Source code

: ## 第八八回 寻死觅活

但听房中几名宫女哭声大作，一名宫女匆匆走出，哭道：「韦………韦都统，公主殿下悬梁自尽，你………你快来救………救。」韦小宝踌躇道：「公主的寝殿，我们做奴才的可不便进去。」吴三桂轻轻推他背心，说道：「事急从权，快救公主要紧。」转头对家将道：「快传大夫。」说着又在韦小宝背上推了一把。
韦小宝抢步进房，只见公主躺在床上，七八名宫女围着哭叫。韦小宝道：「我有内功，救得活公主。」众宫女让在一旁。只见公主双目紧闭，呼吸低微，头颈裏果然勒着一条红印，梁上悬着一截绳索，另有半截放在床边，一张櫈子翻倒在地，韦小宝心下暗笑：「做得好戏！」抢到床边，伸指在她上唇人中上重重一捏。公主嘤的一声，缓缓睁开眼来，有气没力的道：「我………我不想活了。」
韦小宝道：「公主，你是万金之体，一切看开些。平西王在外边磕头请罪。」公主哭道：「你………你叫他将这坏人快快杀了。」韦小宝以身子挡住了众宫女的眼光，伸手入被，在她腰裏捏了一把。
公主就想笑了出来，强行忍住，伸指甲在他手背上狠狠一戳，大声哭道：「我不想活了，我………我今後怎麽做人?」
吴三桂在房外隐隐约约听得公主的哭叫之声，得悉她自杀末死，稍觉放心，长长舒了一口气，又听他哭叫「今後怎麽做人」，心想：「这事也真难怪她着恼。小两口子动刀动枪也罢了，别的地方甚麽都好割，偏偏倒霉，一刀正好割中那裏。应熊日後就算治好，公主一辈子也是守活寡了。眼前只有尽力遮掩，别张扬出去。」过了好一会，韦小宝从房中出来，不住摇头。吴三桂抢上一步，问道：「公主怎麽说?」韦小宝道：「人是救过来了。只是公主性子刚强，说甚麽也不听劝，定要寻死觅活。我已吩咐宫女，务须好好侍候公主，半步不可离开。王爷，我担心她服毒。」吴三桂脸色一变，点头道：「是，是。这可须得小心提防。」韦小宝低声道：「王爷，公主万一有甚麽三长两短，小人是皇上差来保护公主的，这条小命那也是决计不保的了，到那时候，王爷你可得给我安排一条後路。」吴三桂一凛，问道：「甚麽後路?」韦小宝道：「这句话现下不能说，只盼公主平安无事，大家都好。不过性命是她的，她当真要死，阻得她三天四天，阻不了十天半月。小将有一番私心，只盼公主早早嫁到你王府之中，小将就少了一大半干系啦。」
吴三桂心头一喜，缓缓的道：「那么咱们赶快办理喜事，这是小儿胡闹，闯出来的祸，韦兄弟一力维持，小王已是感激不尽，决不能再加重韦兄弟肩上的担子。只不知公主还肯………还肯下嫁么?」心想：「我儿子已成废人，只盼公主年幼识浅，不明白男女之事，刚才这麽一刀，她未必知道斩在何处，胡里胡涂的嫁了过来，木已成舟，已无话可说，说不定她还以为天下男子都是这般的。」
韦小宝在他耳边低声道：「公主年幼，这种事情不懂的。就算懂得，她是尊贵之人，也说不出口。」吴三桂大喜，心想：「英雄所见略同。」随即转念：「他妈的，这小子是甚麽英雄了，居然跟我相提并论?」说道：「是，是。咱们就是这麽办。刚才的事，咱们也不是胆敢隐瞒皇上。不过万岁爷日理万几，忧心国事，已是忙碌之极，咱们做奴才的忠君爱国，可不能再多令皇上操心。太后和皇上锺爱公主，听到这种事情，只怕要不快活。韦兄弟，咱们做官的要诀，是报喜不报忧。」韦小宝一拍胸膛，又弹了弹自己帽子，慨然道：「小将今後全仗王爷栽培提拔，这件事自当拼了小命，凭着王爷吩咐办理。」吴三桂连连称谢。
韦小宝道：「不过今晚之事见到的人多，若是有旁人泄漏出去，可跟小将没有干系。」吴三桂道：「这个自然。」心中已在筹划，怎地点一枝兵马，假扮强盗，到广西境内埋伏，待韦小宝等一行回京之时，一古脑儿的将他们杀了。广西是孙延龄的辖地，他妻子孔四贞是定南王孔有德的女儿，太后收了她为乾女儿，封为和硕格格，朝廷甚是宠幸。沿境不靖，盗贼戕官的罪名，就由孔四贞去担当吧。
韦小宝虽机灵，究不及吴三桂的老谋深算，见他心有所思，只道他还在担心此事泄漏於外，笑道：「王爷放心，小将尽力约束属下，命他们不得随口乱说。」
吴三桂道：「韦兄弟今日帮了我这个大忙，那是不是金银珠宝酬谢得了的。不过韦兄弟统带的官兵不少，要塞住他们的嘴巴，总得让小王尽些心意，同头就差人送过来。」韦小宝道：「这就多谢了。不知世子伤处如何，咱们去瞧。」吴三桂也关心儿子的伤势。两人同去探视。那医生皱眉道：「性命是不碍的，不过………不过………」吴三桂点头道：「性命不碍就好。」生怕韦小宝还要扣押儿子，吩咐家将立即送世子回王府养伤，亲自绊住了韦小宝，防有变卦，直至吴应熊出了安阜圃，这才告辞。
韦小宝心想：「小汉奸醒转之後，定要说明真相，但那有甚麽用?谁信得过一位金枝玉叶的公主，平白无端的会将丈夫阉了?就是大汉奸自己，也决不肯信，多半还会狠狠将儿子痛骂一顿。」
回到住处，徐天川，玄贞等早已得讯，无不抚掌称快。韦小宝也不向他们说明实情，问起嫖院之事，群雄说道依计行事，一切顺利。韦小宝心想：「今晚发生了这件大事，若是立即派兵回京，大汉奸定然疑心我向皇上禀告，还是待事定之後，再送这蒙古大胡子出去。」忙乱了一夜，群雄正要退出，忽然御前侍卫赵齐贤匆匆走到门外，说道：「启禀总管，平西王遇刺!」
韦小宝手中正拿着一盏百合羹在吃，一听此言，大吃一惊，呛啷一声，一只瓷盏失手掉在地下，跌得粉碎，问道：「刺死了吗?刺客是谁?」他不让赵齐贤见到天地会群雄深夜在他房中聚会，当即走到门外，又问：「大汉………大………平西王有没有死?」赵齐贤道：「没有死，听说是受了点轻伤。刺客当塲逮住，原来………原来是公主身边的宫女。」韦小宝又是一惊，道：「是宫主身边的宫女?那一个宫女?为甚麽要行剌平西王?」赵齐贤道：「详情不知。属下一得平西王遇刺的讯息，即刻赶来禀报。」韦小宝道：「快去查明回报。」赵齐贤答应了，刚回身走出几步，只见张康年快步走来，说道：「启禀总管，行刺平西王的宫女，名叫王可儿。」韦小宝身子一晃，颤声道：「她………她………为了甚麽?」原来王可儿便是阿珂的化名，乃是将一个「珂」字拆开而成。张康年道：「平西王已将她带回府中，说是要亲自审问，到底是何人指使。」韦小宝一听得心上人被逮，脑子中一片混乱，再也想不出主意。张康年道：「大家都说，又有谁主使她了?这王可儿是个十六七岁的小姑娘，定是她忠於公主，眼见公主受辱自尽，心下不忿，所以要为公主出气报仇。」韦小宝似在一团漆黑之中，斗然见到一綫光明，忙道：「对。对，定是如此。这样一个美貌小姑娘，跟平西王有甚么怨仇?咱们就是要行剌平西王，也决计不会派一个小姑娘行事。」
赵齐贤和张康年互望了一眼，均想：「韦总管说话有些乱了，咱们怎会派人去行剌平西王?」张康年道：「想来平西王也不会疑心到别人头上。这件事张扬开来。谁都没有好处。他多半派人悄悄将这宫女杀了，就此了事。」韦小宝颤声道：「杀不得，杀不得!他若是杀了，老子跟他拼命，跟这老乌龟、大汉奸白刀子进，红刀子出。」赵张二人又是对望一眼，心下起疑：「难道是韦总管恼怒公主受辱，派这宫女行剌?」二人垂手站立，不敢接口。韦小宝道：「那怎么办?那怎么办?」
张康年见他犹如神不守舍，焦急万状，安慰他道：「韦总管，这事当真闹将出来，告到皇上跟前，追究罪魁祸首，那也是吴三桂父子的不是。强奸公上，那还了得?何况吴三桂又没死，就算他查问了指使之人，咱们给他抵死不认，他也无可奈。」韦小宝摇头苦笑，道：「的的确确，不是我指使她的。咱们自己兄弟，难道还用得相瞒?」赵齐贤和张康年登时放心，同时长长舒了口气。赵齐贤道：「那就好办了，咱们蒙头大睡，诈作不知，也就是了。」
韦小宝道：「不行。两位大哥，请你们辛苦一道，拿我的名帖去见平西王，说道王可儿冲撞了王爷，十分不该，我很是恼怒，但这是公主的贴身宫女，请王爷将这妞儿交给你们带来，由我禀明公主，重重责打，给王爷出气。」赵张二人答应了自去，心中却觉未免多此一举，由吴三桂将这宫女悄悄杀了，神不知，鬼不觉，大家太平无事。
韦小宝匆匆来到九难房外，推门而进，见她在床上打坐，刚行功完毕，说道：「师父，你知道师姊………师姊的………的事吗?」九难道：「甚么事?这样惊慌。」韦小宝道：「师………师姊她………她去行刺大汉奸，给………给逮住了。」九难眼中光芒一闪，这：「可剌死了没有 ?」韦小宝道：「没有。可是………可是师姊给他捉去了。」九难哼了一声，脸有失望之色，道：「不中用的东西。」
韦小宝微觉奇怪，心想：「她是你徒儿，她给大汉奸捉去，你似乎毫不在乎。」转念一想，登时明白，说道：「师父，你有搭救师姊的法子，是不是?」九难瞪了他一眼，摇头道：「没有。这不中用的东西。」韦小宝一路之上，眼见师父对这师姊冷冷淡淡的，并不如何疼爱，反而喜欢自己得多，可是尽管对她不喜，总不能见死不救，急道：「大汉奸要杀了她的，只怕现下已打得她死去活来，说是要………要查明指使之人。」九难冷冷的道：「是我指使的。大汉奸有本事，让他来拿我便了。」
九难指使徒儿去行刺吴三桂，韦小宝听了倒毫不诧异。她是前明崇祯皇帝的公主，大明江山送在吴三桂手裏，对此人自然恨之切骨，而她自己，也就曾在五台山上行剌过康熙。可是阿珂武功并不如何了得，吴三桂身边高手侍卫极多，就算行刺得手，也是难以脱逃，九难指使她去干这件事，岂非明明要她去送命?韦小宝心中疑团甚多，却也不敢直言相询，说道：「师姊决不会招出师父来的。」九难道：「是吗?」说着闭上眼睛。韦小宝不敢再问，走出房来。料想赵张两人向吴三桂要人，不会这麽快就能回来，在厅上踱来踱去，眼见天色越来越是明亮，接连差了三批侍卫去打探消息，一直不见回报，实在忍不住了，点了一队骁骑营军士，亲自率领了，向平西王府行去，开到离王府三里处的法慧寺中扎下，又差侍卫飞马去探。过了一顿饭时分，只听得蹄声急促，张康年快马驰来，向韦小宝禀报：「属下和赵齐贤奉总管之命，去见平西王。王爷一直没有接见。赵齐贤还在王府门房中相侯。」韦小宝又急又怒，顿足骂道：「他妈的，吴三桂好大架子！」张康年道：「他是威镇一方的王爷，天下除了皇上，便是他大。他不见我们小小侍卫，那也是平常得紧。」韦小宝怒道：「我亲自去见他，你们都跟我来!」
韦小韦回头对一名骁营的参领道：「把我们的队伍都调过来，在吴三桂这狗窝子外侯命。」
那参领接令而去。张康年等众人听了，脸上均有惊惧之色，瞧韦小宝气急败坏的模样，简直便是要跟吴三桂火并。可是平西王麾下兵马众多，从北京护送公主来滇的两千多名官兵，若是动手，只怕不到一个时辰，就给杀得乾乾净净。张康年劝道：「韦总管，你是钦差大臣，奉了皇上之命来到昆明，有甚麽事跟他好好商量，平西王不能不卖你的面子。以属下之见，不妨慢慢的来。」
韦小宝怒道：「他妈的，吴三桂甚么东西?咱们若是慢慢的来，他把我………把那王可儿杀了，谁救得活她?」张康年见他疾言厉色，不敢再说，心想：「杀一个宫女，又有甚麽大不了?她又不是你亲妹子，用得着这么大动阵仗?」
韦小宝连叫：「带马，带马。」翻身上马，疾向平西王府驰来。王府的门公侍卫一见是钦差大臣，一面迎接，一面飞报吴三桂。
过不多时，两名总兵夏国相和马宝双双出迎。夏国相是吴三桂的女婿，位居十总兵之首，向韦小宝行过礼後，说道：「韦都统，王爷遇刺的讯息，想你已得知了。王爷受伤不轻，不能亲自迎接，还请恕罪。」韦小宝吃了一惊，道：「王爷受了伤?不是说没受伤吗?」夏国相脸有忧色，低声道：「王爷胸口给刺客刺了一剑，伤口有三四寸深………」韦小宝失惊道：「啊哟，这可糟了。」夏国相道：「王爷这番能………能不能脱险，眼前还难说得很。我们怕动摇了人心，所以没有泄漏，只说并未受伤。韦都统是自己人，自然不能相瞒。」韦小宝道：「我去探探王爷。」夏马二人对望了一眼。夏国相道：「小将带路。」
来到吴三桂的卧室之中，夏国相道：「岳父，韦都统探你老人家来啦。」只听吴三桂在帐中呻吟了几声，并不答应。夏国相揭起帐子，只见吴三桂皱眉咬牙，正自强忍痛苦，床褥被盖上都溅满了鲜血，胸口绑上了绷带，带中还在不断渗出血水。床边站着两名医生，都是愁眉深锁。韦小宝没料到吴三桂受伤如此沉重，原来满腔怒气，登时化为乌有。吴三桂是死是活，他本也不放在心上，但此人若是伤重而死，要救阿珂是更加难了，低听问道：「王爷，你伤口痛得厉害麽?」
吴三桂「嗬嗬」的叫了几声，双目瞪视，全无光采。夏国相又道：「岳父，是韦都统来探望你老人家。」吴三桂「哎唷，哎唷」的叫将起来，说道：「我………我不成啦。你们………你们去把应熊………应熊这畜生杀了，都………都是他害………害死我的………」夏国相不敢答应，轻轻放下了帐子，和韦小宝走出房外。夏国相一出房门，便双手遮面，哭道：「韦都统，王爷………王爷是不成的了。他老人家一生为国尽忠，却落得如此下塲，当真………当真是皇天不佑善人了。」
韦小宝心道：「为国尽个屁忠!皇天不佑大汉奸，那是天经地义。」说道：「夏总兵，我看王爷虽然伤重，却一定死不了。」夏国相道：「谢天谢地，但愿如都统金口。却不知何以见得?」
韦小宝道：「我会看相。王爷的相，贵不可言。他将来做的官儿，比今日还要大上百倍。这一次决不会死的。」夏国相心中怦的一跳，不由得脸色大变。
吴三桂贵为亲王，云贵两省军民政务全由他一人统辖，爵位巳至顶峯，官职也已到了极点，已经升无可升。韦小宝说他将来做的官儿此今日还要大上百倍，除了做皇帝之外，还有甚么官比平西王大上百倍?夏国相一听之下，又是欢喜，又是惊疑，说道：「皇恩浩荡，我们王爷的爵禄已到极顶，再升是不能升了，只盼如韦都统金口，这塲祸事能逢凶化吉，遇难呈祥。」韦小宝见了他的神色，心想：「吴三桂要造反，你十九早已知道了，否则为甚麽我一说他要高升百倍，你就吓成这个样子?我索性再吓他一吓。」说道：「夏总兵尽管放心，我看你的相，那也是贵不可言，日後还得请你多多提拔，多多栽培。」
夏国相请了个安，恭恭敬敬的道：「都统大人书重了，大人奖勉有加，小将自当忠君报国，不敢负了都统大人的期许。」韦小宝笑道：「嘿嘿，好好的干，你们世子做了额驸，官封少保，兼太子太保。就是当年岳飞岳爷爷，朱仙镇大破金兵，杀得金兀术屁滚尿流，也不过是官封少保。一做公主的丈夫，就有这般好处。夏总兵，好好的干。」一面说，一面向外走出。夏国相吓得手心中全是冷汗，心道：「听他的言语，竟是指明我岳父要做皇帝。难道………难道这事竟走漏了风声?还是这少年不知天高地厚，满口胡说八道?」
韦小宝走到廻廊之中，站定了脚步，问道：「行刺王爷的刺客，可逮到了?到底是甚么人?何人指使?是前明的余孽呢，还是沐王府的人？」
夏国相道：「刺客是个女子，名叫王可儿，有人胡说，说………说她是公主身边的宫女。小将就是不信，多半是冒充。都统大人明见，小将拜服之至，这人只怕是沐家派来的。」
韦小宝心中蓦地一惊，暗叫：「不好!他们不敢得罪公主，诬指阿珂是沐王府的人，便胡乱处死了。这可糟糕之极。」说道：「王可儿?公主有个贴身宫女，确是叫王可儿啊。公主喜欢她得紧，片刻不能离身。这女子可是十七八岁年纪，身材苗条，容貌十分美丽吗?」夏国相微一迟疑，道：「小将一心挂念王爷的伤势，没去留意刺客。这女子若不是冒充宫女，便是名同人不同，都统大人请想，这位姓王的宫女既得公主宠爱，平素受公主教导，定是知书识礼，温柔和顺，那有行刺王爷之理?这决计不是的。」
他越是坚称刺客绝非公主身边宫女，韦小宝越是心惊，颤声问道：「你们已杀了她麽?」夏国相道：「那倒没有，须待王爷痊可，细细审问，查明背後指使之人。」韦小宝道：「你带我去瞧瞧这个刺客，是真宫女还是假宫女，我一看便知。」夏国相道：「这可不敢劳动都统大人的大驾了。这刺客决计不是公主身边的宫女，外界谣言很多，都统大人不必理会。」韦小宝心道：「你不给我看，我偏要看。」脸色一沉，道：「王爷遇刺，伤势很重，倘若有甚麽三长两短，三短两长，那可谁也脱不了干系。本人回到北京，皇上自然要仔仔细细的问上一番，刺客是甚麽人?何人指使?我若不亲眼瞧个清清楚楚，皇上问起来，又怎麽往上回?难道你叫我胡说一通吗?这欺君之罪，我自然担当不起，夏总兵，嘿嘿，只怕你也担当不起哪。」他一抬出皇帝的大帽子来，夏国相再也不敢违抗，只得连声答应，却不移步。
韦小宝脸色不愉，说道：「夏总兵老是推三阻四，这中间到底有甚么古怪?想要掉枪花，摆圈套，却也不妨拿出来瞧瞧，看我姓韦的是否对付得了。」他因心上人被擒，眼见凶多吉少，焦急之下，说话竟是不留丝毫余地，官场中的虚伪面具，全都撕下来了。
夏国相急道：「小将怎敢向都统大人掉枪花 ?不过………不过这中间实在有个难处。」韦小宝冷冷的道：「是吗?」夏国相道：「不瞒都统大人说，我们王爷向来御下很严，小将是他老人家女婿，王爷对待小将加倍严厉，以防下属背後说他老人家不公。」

**Problem details**
From the material above, set down exactly the lines starting at the one with "韦小宝心中蓦地一惊，暗叫：「" and ending at the one with "韦小宝脸色不愉，说道：「夏总", end lines included.

**Answer area**
韦小宝心中蓦地一惊，暗叫：「不好!他们不敢得罪公主，诬指阿珂是沐王府的人，便胡乱处死了。这可糟糕之极。」说道：「王可儿?公主有个贴身宫女，确是叫王可儿啊。公主喜欢她得紧，片刻不能离身。这女子可是十七八岁年纪，身材苗条，容貌十分美丽吗?」夏国相微一迟疑，道：「小将一心挂念王爷的伤势，没去留意刺客。这女子若不是冒充宫女，便是名同人不同，都统大人请想，这位姓王的宫女既得公主宠爱，平素受公主教导，定是知书识礼，温柔和顺，那有行刺王爷之理?这决计不是的。」
他越是坚称刺客绝非公主身边宫女，韦小宝越是心惊，颤声问道：「你们已杀了她麽?」夏国相道：「那倒没有，须待王爷痊可，细细审问，查明背後指使之人。」韦小宝道：「你带我去瞧瞧这个刺客，是真宫女还是假宫女，我一看便知。」夏国相道：「这可不敢劳动都统大人的大驾了。这刺客决计不是公主身边的宫女，外界谣言很多，都统大人不必理会。」韦小宝心道：「你不给我看，我偏要看。」脸色一沉，道：「王爷遇刺，伤势很重，倘若有甚麽三长两短，三短两长，那可谁也脱不了干系。本人回到北京，皇上自然要仔仔细细的问上一番，刺客是甚麽人?何人指使?我若不亲眼瞧个清清楚楚，皇上问起来，又怎麽往上回?难道你叫我胡说一通吗?这欺君之罪，我自然担当不起，夏总兵，嘿嘿，只怕你也担当不起哪。」他一抬出皇帝的大帽子来，夏国相再也不敢违抗，只得连声答应，却不移步。
韦小宝脸色不愉，说道：「夏总兵老是推三阻四，这中间到底有甚么古怪?想要掉枪花，摆圈套，却也不妨拿出来瞧瞧，看我姓韦的是否对付得了。」他因心上人被擒，眼见凶多吉少，焦急之下，说话竟是不留丝毫余地，官场中的虚伪面具，全都撕下来了。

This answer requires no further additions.